How to do less: Trade overwhelm for immediate impact
If you’ve been reading for a while, you know I’m constantly beating the drum for you, as a leader, to do less. When I look at your to-do lists, I see more things to do than hours available to do them. How do we, as leaders, consistently identify the one or two things that deserve our true focus each day?
For years, the standard advice folks give for triaging our tasks is to use the Eisenhower Matrix, which separates tasks into four quadrants based on their urgency and importance. But it’s just not doing the job for us in 2025.
Let’s be honest, when we’re leading in the middle of a poly-crisis, the words “urgent” and “important” feel like they’ve lost their meaning. When the economy is in flux, our clients are getting laid off, and cash flow is tight, it feels impossible to step back and plan. But without some way to prioritize, we’re on a hamster wheel that won’t stop!
I got a fresh perspective recently while listening to Episode 48 of the Innovation Agility podcast. The guest, Lisa Nirell, had a simple tweak to the Eisenhower Matrix that has clarified my thinking and created a helpful new filter for action.
She swapped out the traditional axes for concepts that are more grounded in what makes a business truly win over time:
- She replaced “Important” with: “How aligned is this activity to our strategy?”
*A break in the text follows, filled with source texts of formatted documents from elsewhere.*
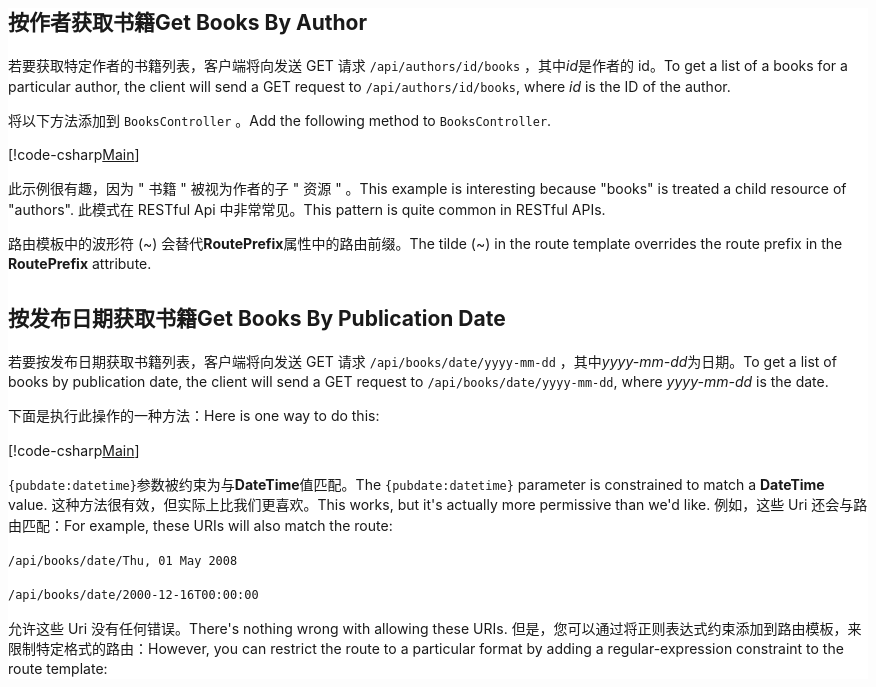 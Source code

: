 ## <a name="get-books-by-author"></a><span data-ttu-id="9c6bb-216">按作者获取书籍</span><span class="sxs-lookup"><span data-stu-id="9c6bb-216">Get Books By Author</span></span>

<span data-ttu-id="9c6bb-217">若要获取特定作者的书籍列表，客户端将向发送 GET 请求 `/api/authors/id/books` ，其中*id*是作者的 id。</span><span class="sxs-lookup"><span data-stu-id="9c6bb-217">To get a list of a books for a particular author, the client will send a GET request to `/api/authors/id/books`, where *id* is the ID of the author.</span></span>

<span data-ttu-id="9c6bb-218">将以下方法添加到 `BooksController` 。</span><span class="sxs-lookup"><span data-stu-id="9c6bb-218">Add the following method to `BooksController`.</span></span>

[!code-csharp[Main](create-a-rest-api-with-attribute-routing/samples/sample17.cs)]

<span data-ttu-id="9c6bb-219">此示例很有趣，因为 &quot; 书籍 &quot; 被视为作者的子 &quot; 资源 &quot; 。</span><span class="sxs-lookup"><span data-stu-id="9c6bb-219">This example is interesting because &quot;books&quot; is treated a child resource of &quot;authors&quot;.</span></span> <span data-ttu-id="9c6bb-220">此模式在 RESTful Api 中非常常见。</span><span class="sxs-lookup"><span data-stu-id="9c6bb-220">This pattern is quite common in RESTful APIs.</span></span>

<span data-ttu-id="9c6bb-221">路由模板中的波形符 (~) 会替代**RoutePrefix**属性中的路由前缀。</span><span class="sxs-lookup"><span data-stu-id="9c6bb-221">The tilde (~) in the route template overrides the route prefix in the **RoutePrefix** attribute.</span></span>

## <a name="get-books-by-publication-date"></a><span data-ttu-id="9c6bb-222">按发布日期获取书籍</span><span class="sxs-lookup"><span data-stu-id="9c6bb-222">Get Books By Publication Date</span></span>

<span data-ttu-id="9c6bb-223">若要按发布日期获取书籍列表，客户端将向发送 GET 请求 `/api/books/date/yyyy-mm-dd` ，其中*yyyy-mm-dd*为日期。</span><span class="sxs-lookup"><span data-stu-id="9c6bb-223">To get a list of books by publication date, the client will send a GET request to `/api/books/date/yyyy-mm-dd`, where *yyyy-mm-dd* is the date.</span></span>

<span data-ttu-id="9c6bb-224">下面是执行此操作的一种方法：</span><span class="sxs-lookup"><span data-stu-id="9c6bb-224">Here is one way to do this:</span></span>

[!code-csharp[Main](create-a-rest-api-with-attribute-routing/samples/sample18.cs)]

<span data-ttu-id="9c6bb-225">`{pubdate:datetime}`参数被约束为与**DateTime**值匹配。</span><span class="sxs-lookup"><span data-stu-id="9c6bb-225">The `{pubdate:datetime}` parameter is constrained to match a **DateTime** value.</span></span> <span data-ttu-id="9c6bb-226">这种方法很有效，但实际上比我们更喜欢。</span><span class="sxs-lookup"><span data-stu-id="9c6bb-226">This works, but it's actually more permissive than we'd like.</span></span> <span data-ttu-id="9c6bb-227">例如，这些 Uri 还会与路由匹配：</span><span class="sxs-lookup"><span data-stu-id="9c6bb-227">For example, these URIs will also match the route:</span></span>

`/api/books/date/Thu, 01 May 2008`

`/api/books/date/2000-12-16T00:00:00`

<span data-ttu-id="9c6bb-228">允许这些 Uri 没有任何错误。</span><span class="sxs-lookup"><span data-stu-id="9c6bb-228">There's nothing wrong with allowing these URIs.</span></span> <span data-ttu-id="9c6bb-229">但是，您可以通过将正则表达式约束添加到路由模板，来限制特定格式的路由：</span><span class="sxs-lookup"><span data-stu-id="9c6bb-229">However, you can restrict the route to a particular format by adding a regular-expression constraint to the route template:</span></span>
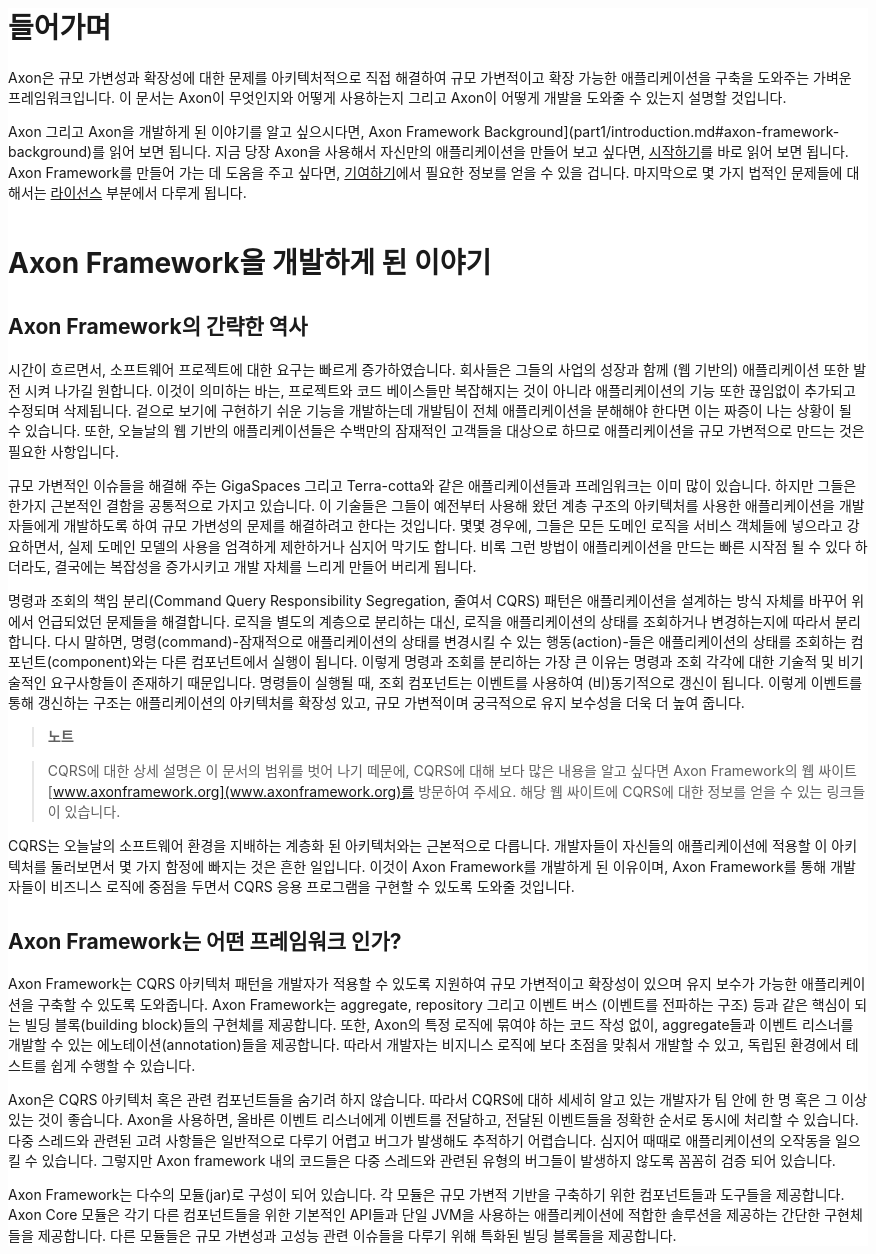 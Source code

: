 들어가며
============

Axon은 규모 가변성과 확장성에 대한 문제를 아키텍처적으로 직접 해결하여 규모 가변적이고 확장 가능한 애플리케이션을 구축을 도와주는 가벼운 프레임워크입니다. 이 문서는 Axon이 무엇인지와 어떻게 사용하는지 그리고 Axon이 어떻게 개발을 도와줄 수 있는지 설명할 것입니다.

Axon 그리고 Axon을 개발하게 된 이야기를 알고 싶으시다면, Axon Framework Background](part1/introduction.md#axon-framework-background)를 읽어 보면 됩니다. 지금 당장 Axon을 사용해서 자신만의 애플리케이션을 만들어 보고 싶다면, [시작하기](./introduction.md#시작하기)를 바로 읽어 보면 됩니다. Axon Framework를 만들어 가는 데 도움을 주고 싶다면, [기여하기](./introduction.md#axon-framework에-기여하기)에서 필요한 정보를 얻을 수 있을 겁니다. 마지막으로 몇 가지 법적인 문제들에 대해서는 [라이선스](./introduction.md#라이선스-정보) 부분에서 다루게 됩니다.

Axon Framework을 개발하게 된 이야기
=========================

Axon Framework의 간략한 역사
---------------

시간이 흐르면서, 소프트웨어 프로젝트에 대한 요구는 빠르게 증가하였습니다. 회사들은 그들의 사업의 성장과 함께 (웹 기반의) 애플리케이션 또한 발전 시켜 나가길 원합니다. 이것이 의미하는 바는, 프로젝트와 코드 베이스들만 복잡해지는 것이 아니라 애플리케이션의 기능 또한 끊임없이 추가되고 수정되며 삭제됩니다. 겉으로 보기에 구현하기 쉬운 기능을 개발하는데 개발팀이 전체 애플리케이션을 분해해야 한다면 이는 짜증이 나는 상황이 될 수 있습니다. 또한, 오늘날의 웹 기반의 애플리케이션들은 수백만의 잠재적인 고객들을 대상으로 하므로 애플리케이션을 규모 가변적으로 만드는 것은 필요한 사항입니다.

규모 가변적인 이슈들을 해결해 주는 GigaSpaces 그리고 Terra-cotta와 같은 애플리케이션들과 프레임워크는 이미 많이 있습니다. 하지만 그들은 한가지 근본적인 결함을 공통적으로 가지고 있습니다. 이 기술들은 그들이 예전부터 사용해 왔던 계층 구조의 아키텍처를 사용한 애플리케이션을 개발자들에게 개발하도록 하여 규모 가변성의 문제를 해결하려고 한다는 것입니다. 몇몇 경우에, 그들은 모든 도메인 로직을 서비스 객체들에 넣으라고 강요하면서, 실제 도메인 모델의 사용을 엄격하게 제한하거나 심지어 막기도 합니다. 비록 그런 방법이 애플리케이션을 만드는 빠른 시작점 될 수 있다 하더라도, 결국에는 복잡성을 증가시키고 개발 자체를 느리게 만들어 버리게 됩니다.

명령과 조회의 책임 분리(Command Query Responsibility Segregation, 줄여서 CQRS) 패턴은 애플리케이션을 설계하는 방식 자체를 바꾸어 위에서 언급되었던 문제들을 해결합니다. 로직을 별도의 계층으로 분리하는 대신, 로직을 애플리케이션의 상태를 조회하거나 변경하는지에 따라서 분리합니다. 다시 말하면, 명령(command)-잠재적으로 애플리케이션의 상태를 변경시킬 수 있는 행동(action)-들은 애플리케이션의 상태를 조회하는 컴포넌트(component)와는 다른 컴포넌트에서 실행이 됩니다. 이렇게 명령과 조회를 분리하는 가장 큰 이유는 명령과 조회 각각에 대한 기술적 및 비기술적인 요구사항들이 존재하기 때문입니다. 명령들이 실행될 때, 조회 컴포넌트는 이벤트를 사용하여 (비)동기적으로 갱신이 됩니다. 이렇게 이벤트를 통해 갱신하는 구조는 애플리케이션의 아키텍처를 확장성 있고, 규모 가변적이며 궁극적으로 유지 보수성을 더욱 더 높여 줍니다.

> **노트**

> CQRS에 대한 상세 설명은 이 문서의 범위를 벗어 나기 떼문에, CQRS에 대해 보다 많은 내용을 알고 싶다면 Axon Framework의 웹 싸이트 [www.axonframework.org](www.axonframework.org)를 방문하여 주세요. 해당 웹 싸이트에 CQRS에 대한 정보를 얻을 수 있는 링크들이 있습니다.

CQRS는 오늘날의 소프트웨어 환경을 지배하는 계층화 된 아키텍처와는 근본적으로 다릅니다. 개발자들이 자신들의 애플리케이션에 적용할 이 아키텍처를 둘러보면서 몇 가지 함정에 빠지는 것은 흔한 일입니다. 이것이 Axon Framework를 개발하게 된 이유이며, Axon Framework를 통해 개발자들이 비즈니스 로직에 중점을 두면서 CQRS 응용 프로그램을 구현할 수 있도록 도와줄 것입니다.

Axon Framework는 어떤 프레임워크 인가?
-------------

Axon Framework는 CQRS 아키텍처 패턴을 개발자가 적용할 수 있도록 지원하여 규모 가변적이고 확장성이 있으며 유지 보수가 가능한 애플리케이션을 구축할 수 있도록 도와줍니다. Axon Framework는 aggregate, repository 그리고 이벤트 버스 (이벤트를 전파하는 구조) 등과 같은 핵심이 되는 빌딩 블록(building block)들의 구현체를 제공합니다. 또한, Axon의 특정 로직에 묶여야 하는 코드 작성 없이, aggregate들과 이벤트 리스너를 개발할 수 있는 에노테이션(annotation)들을 제공합니다. 따라서 개발자는 비지니스 로직에 보다 초점을 맞춰서 개발할 수 있고, 독립된 환경에서 테스트를 쉽게 수행할 수 있습니다.

Axon은 CQRS 아키텍처 혹은 관련 컴포넌트들을 숨기려 하지 않습니다. 따라서 CQRS에 대하 세세히 알고 있는 개발자가 팀 안에 한 명 혹은 그 이상 있는 것이 좋습니다. Axon을 사용하면, 올바른 이벤트 리스너에게 이벤트를 전달하고, 전달된 이벤트들을 정확한 순서로 동시에 처리할 수 있습니다. 다중 스레드와 관련된 고려 사항들은 일반적으로 다루기 어렵고 버그가 발생해도 추적하기 어렵습니다. 심지어 때때로 애플리케이션의 오작동을 일으킬 수 있습니다.  그렇지만 Axon framework 내의 코드들은 다중 스레드와 관련된 유형의 버그들이 발생하지 않도록 꼼꼼히 검증 되어 있습니다.

Axon Framework는 다수의 모듈(jar)로 구성이 되어 있습니다. 각 모듈은 규모 가변적 기반을 구축하기 위한 컴포넌트들과 도구들을 제공합니다. Axon Core 모듈은 각기 다른 컴포넌트들을 위한 기본적인 API들과 단일 JVM을 사용하는 애플리케이션에 적합한 솔루션을 제공하는 간단한 구현체들을 제공합니다. 다른 모듈들은 규모 가변성과 고성능 관련 이슈들을 다루기 위해 특화된 빌딩 블록들을 제공합니다.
- She replaced “Urgent” with: “How likely is this to make an impact in the next 60 to 90 days?”
Now, instead of wrestling with vague feelings of urgency, we are invited into a conversation about strategy and near-term results.
This new matrix looks like this:

What the New Matrix Invites Us To Do
When we look through this new lens, a few things become clear:
- The “Take Action!” Box (High Alignment, High Impact): These are the things we want to be doing, and we can move them forward with confidence. This is where we feel the most agency.
- The “Drop!” Box (Low Alignment, Low Impact): Just like before, if something doesn’t move our strategy forward and won’t make an impact soon, this is an easy decision. We can let go of the baggage here.
The real difference lies in the other two quadrants:
1. Refactor (High Alignment, Low Impact)
These are the big, strategic projects—the deep work, the system overhaul, the long-term vision. They align perfectly with winning, but they won’t pay off for six months or a year. Many leaders put these off indefinitely because they never feel “urgent.”
The invitation here is to break it down. Can we find a piece of this initiative that will have a near-term impact, even a small one, within the next 60 to 90 days? Let’s do that piece, see how it goes, and keep the momentum moving toward the larger goal. This helps us build momentum, and the impact provides new insights into how strategic the larger project will be.
2. Automate or Delegate (Low Alignment, High Impact)
This is the stuff that genuinely delivers results (high impact) but doesn’t actually align with your specific way of winning (low alignment).
This is a great invitation to review your tools. What can be automated or streamlined by a new system? For everything else, this is the perfect opportunity to practice delegation and trust your team. When we shift these high-impact tasks to the right person or the right tool, we achieve the impact without sacrificing our focus on what truly matters to our strategic point of view.
The Foundation: Your Strategy
Of course, all of this work assumes you have a clear strategy.
But what is a strategy? It doesn’t have to be a 50-page binder. For our purposes, let’s think of it as your clear point of view on how your organization will win over the next 60 to 90 days.
What does winning look like for you and your team in the near term? How do you know when you’re getting closer to that win? If you don’t have a clear strategy that you are communicating to your team, substitute “growth” or “creating stability” for the word “strategy” and see if that is clearer than “importance.”
Developing that crystal-clear 90-day strategy is the natural next step, and I’ll take it up next week.
For now, I invite you to review your current to-do list using this new matrix. Does reframing “importance” as “alignment to strategy” help clear the decks for you? Does it become easier to see which items are genuinely aligned with moving your team forward, and which are simply busywork that can be dropped, delegated, or automated?
See if this helps you focus on the most valuable actions this week.